Records provided Start Marker

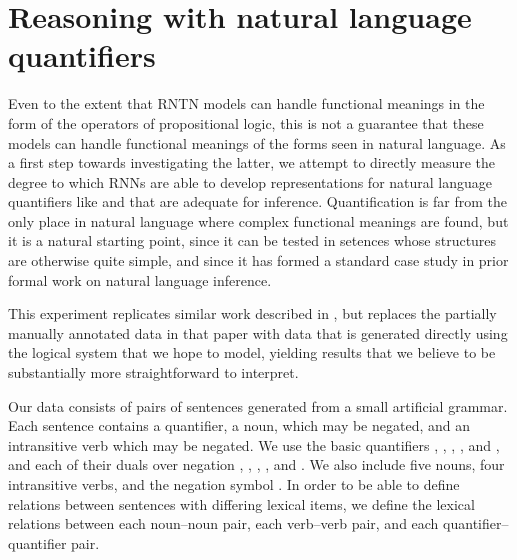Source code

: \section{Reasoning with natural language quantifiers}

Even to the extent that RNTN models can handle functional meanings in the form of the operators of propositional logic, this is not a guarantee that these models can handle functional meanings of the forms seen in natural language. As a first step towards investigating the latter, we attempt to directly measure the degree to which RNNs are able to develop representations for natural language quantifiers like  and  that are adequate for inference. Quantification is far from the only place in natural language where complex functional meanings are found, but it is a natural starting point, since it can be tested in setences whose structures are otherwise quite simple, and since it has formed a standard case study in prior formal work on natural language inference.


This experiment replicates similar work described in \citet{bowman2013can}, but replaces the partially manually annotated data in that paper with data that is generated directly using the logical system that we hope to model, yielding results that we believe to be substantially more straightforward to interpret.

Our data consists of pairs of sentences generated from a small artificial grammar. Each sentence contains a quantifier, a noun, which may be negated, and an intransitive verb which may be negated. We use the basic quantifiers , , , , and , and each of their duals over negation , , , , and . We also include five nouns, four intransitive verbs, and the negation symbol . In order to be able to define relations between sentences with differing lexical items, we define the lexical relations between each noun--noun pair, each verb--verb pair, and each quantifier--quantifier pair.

Records provided End Marker

## [Work task]
Could the data above be repeated exactly, with every picture dropped?

## [Result]
Source code

: \section{Reasoning with natural language quantifiers}

Even to the extent that RNTN models can handle functional meanings in the form of the operators of propositional logic, this is not a guarantee that these models can handle functional meanings of the forms seen in natural language. As a first step towards investigating the latter, we attempt to directly measure the degree to which RNNs are able to develop representations for natural language quantifiers like  and  that are adequate for inference. Quantification is far from the only place in natural language where complex functional meanings are found, but it is a natural starting point, since it can be tested in setences whose structures are otherwise quite simple, and since it has formed a standard case study in prior formal work on natural language inference.


This experiment replicates similar work described in \citet{bowman2013can}, but replaces the partially manually annotated data in that paper with data that is generated directly using the logical system that we hope to model, yielding results that we believe to be substantially more straightforward to interpret.

Our data consists of pairs of sentences generated from a small artificial grammar. Each sentence contains a quantifier, a noun, which may be negated, and an intransitive verb which may be negated. We use the basic quantifiers , , , , and , and each of their duals over negation , , , , and . We also include five nouns, four intransitive verbs, and the negation symbol . In order to be able to define relations between sentences with differing lexical items, we define the lexical relations between each noun--noun pair, each verb--verb pair, and each quantifier--quantifier pair.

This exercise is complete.